The day has arrived, the world is waking up and we are gathered to give thanks for God’s great glory and we are all invited to share in the mystery of what Christmas really means.

In the beginning was the Word and it is through the Word that we seek an enduring meaning to life. The Greek word ‘Logos’ which we translate to ‘Word’ is an elusive term and is in danger of being over simplified. Most people living in Jesus’ time would have understood the term but in translation something gets lost. You actually can’t describe something that means creativity, rationality, the dynamic of meaning, the force of life and even a much wider meaning as well. It doesn’t just refer to the spoken word but also the idea and thought behind the spoken word; the vision, the plan and the wisdom that inspire it. It is the Logos ‘Word’ that has the power to change, create and transform, it defines divine activity. John’s gospel is a prologue to a great religious drama where all the themes and characters are examined throughout the rest of the book.

However what we focus on this morning is that at one moment in time and space when ‘the Word' became flesh and dwelt among us. John’s words remind us that God’s will was active at the beginning of everything. The Word  is at the heart, the beginning and the end of history, it is the origin of all that is. Life itself emanates from the heart of God piercing the darkness with light. This light is too powerful for the darkness – that is the darkness of ignorance, superstition, violence, evil and death because the Word is a God of newness, transformation and illumination.
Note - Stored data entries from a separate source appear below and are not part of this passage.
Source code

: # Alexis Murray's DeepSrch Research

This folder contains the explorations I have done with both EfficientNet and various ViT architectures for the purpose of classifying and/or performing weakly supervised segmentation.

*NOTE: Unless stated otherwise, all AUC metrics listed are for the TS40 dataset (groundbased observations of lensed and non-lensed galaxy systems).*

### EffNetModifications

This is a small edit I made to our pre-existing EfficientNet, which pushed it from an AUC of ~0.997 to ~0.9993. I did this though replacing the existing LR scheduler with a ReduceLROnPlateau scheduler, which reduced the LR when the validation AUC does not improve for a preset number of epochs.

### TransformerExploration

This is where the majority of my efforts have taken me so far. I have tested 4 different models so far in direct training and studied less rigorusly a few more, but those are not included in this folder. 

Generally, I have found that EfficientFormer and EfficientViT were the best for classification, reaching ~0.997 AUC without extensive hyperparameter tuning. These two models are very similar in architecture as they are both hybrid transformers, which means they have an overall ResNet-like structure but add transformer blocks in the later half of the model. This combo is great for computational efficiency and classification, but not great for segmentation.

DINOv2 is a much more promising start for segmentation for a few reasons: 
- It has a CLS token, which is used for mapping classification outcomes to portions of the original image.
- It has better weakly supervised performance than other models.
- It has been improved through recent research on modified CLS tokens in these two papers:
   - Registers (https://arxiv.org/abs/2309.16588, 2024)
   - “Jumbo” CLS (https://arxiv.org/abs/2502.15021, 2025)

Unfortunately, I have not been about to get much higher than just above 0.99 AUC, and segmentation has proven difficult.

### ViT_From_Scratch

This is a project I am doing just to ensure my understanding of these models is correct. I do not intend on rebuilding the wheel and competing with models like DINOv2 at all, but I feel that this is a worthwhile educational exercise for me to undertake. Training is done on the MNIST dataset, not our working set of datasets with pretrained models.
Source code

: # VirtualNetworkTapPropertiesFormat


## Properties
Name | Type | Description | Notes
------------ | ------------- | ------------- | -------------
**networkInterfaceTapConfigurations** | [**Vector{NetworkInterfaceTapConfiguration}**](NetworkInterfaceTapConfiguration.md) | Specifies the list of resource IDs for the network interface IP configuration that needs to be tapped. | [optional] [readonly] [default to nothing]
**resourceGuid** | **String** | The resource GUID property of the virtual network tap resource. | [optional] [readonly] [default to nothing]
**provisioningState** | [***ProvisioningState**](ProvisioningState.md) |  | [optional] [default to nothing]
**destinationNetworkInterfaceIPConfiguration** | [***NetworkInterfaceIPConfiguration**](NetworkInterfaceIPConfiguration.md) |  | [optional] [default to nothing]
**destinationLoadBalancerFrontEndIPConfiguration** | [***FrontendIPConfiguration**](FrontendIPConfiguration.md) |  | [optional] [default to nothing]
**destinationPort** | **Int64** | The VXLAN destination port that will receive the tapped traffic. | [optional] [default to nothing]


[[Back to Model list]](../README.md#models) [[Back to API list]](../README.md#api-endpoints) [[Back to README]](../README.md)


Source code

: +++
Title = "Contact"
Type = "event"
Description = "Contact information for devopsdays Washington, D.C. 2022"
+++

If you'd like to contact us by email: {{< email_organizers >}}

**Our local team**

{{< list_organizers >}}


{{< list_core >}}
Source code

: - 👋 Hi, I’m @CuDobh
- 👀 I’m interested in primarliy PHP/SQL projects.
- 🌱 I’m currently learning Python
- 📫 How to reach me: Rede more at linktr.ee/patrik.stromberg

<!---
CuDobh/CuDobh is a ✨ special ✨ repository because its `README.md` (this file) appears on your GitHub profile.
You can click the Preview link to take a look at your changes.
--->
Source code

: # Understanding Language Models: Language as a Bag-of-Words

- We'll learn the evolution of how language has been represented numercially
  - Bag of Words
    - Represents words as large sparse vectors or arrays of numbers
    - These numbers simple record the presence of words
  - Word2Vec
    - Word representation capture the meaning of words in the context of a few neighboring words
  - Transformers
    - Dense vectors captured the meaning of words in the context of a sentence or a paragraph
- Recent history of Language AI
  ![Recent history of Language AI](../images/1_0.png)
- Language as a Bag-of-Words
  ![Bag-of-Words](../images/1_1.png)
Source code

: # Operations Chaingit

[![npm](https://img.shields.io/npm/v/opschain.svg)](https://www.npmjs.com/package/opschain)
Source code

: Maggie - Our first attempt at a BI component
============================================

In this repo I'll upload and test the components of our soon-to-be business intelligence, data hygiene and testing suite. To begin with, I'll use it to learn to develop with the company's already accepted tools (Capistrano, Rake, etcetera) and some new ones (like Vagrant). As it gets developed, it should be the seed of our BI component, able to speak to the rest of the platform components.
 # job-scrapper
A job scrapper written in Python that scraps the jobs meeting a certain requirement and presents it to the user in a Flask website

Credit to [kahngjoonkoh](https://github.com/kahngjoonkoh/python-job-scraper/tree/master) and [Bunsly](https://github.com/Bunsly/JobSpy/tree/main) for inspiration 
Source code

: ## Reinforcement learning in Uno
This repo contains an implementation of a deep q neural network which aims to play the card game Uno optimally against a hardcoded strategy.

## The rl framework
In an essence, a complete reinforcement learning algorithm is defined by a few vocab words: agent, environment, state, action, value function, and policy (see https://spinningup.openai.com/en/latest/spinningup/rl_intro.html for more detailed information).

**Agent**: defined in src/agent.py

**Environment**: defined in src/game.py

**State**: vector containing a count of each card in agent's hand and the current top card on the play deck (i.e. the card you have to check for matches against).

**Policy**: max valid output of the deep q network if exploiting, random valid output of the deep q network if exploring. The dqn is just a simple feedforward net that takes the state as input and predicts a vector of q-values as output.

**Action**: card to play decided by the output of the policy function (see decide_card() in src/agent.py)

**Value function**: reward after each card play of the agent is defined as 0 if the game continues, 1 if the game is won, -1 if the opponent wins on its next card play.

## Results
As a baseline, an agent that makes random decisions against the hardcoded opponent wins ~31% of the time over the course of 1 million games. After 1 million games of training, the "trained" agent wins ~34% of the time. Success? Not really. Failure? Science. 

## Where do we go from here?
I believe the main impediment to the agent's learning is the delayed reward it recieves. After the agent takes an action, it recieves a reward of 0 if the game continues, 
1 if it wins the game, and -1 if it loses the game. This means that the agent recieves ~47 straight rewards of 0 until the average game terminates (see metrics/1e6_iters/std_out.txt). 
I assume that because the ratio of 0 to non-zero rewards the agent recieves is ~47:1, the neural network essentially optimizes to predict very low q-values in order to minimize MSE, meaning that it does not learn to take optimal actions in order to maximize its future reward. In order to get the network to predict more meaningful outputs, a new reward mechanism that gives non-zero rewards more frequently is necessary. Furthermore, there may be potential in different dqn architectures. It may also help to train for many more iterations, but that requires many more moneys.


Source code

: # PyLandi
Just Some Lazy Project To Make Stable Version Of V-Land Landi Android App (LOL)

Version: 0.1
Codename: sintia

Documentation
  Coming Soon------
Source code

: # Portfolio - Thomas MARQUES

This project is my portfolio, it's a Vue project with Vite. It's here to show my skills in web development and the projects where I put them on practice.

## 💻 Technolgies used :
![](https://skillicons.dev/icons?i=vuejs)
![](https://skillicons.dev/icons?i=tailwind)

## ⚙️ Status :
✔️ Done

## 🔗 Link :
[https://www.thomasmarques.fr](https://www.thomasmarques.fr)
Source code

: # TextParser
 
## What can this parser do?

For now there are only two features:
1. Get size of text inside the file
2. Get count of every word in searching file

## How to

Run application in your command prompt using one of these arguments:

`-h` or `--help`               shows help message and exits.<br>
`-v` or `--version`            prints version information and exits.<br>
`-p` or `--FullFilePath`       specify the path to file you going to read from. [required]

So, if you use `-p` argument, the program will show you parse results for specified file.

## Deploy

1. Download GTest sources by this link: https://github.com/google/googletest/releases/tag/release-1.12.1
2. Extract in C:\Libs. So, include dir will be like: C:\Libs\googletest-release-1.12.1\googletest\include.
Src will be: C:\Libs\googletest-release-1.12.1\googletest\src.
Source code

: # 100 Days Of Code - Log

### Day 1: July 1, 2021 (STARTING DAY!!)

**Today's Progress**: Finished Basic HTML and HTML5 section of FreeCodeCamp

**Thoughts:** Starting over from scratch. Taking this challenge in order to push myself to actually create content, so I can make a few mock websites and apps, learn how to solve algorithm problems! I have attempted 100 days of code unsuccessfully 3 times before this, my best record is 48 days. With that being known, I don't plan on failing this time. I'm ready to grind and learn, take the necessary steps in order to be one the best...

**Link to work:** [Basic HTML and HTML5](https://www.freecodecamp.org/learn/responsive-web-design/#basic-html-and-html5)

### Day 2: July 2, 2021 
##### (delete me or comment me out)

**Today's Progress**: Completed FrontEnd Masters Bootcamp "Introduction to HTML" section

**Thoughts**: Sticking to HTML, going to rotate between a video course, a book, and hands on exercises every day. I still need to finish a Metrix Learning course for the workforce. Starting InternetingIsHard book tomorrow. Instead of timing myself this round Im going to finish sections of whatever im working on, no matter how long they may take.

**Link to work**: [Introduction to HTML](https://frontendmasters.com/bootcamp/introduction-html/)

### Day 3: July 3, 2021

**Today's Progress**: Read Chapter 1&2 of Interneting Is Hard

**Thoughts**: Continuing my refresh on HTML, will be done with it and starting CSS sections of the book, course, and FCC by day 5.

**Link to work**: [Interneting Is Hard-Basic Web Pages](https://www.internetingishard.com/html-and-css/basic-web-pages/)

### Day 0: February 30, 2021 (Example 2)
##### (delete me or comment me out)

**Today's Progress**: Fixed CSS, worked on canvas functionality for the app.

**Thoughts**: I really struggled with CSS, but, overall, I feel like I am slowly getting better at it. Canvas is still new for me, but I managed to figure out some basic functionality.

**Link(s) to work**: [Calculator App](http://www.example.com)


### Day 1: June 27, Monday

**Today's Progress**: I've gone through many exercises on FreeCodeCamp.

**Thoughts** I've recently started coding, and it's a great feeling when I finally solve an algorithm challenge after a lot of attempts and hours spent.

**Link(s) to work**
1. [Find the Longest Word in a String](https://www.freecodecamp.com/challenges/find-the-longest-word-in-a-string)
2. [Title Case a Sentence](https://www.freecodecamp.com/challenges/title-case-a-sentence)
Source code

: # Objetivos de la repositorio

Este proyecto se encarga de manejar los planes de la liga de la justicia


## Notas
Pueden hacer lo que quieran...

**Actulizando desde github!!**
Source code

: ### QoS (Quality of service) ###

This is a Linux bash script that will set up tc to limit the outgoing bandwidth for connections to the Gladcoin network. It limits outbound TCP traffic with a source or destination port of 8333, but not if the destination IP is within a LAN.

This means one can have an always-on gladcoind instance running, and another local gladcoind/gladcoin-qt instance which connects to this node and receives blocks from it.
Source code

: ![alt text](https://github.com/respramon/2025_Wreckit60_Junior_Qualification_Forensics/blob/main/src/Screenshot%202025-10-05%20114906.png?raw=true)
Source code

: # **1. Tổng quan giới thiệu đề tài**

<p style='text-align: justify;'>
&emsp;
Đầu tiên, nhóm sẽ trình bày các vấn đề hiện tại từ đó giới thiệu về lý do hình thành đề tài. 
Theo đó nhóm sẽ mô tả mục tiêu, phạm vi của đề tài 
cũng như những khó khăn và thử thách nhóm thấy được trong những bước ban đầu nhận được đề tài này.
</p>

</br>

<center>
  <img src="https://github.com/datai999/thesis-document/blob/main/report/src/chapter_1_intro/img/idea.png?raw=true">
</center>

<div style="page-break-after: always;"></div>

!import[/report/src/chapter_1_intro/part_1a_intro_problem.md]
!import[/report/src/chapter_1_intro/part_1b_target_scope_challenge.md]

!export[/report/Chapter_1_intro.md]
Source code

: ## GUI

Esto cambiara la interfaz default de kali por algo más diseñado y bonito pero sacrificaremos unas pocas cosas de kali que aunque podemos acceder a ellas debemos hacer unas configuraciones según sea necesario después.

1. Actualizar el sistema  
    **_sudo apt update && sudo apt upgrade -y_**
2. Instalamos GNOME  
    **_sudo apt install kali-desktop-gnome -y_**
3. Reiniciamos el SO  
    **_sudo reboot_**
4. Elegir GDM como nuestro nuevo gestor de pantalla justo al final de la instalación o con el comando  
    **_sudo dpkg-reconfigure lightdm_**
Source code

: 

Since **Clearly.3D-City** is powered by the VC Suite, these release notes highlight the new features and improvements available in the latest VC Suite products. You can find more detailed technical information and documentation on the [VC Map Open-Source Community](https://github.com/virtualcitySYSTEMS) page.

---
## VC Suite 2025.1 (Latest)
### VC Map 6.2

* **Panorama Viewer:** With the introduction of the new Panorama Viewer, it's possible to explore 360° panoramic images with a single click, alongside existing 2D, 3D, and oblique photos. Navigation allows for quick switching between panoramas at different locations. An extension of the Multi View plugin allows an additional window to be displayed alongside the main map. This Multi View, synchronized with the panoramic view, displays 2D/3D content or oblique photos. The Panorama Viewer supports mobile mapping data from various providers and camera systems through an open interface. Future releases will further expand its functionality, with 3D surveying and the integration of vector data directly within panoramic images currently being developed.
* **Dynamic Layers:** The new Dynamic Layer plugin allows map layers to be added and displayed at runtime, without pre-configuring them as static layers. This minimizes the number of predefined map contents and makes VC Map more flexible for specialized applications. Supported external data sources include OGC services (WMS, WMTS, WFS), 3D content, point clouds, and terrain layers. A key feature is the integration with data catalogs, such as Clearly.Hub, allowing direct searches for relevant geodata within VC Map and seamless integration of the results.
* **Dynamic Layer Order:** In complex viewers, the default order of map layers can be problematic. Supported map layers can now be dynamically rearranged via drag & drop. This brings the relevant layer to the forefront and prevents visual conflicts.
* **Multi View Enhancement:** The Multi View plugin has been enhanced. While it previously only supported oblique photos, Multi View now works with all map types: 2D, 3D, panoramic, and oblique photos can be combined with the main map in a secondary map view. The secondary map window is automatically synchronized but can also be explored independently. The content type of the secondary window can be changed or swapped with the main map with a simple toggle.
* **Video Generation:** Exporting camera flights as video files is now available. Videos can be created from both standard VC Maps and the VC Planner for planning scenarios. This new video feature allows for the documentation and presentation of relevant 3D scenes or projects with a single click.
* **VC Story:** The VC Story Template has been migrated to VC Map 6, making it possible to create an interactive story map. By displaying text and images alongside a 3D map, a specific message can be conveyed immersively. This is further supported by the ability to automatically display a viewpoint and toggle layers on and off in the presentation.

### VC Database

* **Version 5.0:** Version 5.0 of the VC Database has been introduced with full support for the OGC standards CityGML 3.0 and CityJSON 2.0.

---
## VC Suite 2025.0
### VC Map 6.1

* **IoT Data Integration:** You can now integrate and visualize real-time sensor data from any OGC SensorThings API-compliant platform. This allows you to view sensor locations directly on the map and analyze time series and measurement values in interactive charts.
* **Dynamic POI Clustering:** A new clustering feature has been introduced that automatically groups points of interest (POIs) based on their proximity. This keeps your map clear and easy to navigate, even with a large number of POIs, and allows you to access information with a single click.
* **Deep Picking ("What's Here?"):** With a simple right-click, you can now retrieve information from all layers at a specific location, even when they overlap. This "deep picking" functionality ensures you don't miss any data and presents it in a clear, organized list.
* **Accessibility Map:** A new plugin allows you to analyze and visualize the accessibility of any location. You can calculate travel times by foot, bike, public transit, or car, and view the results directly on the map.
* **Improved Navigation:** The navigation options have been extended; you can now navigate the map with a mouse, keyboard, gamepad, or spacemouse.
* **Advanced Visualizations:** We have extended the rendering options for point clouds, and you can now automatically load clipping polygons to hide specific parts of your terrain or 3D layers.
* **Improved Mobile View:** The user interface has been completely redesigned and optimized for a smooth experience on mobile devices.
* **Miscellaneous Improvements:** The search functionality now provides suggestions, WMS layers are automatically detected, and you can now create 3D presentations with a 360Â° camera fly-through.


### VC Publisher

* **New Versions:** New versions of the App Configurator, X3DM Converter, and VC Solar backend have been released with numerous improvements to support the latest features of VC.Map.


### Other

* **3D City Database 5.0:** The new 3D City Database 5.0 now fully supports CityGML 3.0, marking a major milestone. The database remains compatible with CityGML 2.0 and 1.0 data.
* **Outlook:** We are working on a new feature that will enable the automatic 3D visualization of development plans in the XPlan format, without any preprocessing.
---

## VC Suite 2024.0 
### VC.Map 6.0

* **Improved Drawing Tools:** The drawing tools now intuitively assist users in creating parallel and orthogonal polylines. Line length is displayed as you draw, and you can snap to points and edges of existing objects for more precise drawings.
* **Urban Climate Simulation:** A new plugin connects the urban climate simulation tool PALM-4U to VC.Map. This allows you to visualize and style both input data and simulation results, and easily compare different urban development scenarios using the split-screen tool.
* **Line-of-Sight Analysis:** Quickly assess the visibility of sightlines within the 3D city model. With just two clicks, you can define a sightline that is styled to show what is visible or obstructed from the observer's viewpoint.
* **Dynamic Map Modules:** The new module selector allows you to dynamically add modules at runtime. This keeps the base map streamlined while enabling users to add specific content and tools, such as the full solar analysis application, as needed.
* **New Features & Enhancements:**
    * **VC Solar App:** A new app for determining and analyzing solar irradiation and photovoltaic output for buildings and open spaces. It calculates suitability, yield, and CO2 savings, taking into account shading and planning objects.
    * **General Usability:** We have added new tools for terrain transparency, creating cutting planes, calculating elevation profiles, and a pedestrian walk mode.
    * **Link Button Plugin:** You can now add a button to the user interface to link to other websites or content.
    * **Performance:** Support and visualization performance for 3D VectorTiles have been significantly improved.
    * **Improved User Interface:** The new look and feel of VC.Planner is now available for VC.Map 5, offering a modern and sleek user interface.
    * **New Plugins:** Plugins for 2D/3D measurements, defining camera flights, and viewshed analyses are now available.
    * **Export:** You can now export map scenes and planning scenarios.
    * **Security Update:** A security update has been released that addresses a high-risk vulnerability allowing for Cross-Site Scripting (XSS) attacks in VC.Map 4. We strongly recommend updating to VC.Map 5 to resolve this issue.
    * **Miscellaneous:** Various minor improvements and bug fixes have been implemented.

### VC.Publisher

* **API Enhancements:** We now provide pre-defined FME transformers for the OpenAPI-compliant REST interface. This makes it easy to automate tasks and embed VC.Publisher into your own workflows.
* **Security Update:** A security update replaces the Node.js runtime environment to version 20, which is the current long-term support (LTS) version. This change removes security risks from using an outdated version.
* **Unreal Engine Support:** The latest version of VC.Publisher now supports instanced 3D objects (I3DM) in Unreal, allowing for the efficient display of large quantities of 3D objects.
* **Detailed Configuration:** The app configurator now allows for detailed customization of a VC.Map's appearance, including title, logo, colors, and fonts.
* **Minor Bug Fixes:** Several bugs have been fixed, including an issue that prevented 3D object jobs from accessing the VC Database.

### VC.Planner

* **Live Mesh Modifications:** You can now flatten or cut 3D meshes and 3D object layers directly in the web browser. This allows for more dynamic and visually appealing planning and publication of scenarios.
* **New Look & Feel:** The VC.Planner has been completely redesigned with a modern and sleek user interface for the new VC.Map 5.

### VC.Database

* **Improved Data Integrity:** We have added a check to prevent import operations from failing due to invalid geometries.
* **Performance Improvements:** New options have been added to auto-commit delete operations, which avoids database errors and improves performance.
The Light arrived, not as a blinding flash or the brilliance of a glint of the sun on shining armour but instead the light came as a new born baby; a human being who would grow up to understand and share the same sort of joys and sorrows that we do. The Word that called the world into being now entered that world through Christ. Christ who doesn’t just sympathise with our pains and hurts but He empathises with them, he becomes involved in our human day to day lives and so shares our weaknesses and limitations. Jesus the Logos presents himself to us and we are all invited to receive him.
The true meaning of Christmas has to be lived out in real lives in the real world. Christmas is not just some fanciful idea but it signals God’s move from speaking through the prophets to sending His Son to live amongst us.  In the mystery of the holy child breathing in the manger we are reminded that the coming of Jesus among us can bring us a new spiritual birth, He can restore our self esteem and enable us to become channels for bringing his love and peace to others.  The strange circumstances of the Christ child’s birth do not set Him apart from us but do help us identify Him; He shares all the frailty and insecurity of our human lives. The culture may have been very different over 2000 years ago but the world of today is neither more nor less fragile and broken than it was then. There were and still are so many victims of crazy officialdom, callous bureaucracy, oppression, vulnerable people living in terror. Just over a week ago 26 children and teachers were massacred in Connecticut. We like the Holy family are caught up in the historical events of our time but I believe that more and more people today are looking for answers to strengthen their beliefs and spiritual rebirth.

The Christmas story has the potential to change our world and our lives forever but sadly the human tendency to prefer the darkness to light is often the easier option. However the promise of John’s Prologue is that the darkness despite its best efforts, has never been able to extinguish the light.

God sent his Son Jesus into the world to live, die and rise for us in order to bring new beginnings and fresh hope and this is where our faith needs to be rooted. If we trust in God who shares our suffering and endures the darkness of evil then He will carry us through the dark nights of the soul and help us find fresh hope, compassion, trust and love. Our ultimate hope should lie in the future, in a kingdom that dawned with the coming of Christ into the world but will not be fulfilled this side of eternity. However like so many who have gone before us we should strive to bring about hope, healing and dignity to the needy and provide a glimmer of God’s light and love to shine in their lives. At Christmas time there is often a greater need than ever to offer help to the lonely, the vulnerable and the sick. Can we be aware of people who for all sorts of various reasons will not find this Christmas a happy time, not a time for dancing in the aisles of the supermarket to the tune of familiar Christmas songs and carols. There are people who won’t be sitting round a cosy fire with plenty of food and drink. Can we put just a spark of hope back in their hearts?

God gives us a choice, it is up to us to respond to Jesus’ teaching and choose the light. To step into our proper created place as God’s children alive in Him. And although our responses can’t always be used to minimise the problems of evil and suffering they can show that hope and love will not be extinguished, despite all that conspires against them.  If our actions show love, compassion and generosity we are in some small way bringing God’s Glory and kingdom a little closer to us here on earth.  Yes Christmas is about a great gift given to world through Jesus ‘the Word made flesh’ but also through us and that is an awesome privilege and responsibility.

We are called to trust the light of eternal truth, to walk in it and so become children of light. My prayer for you this Christmas is that you allow God’s illuminating presence to flood your hearts and souls afresh with the light of His Glory. Wishing you all the blessings and joys of this Holy Season.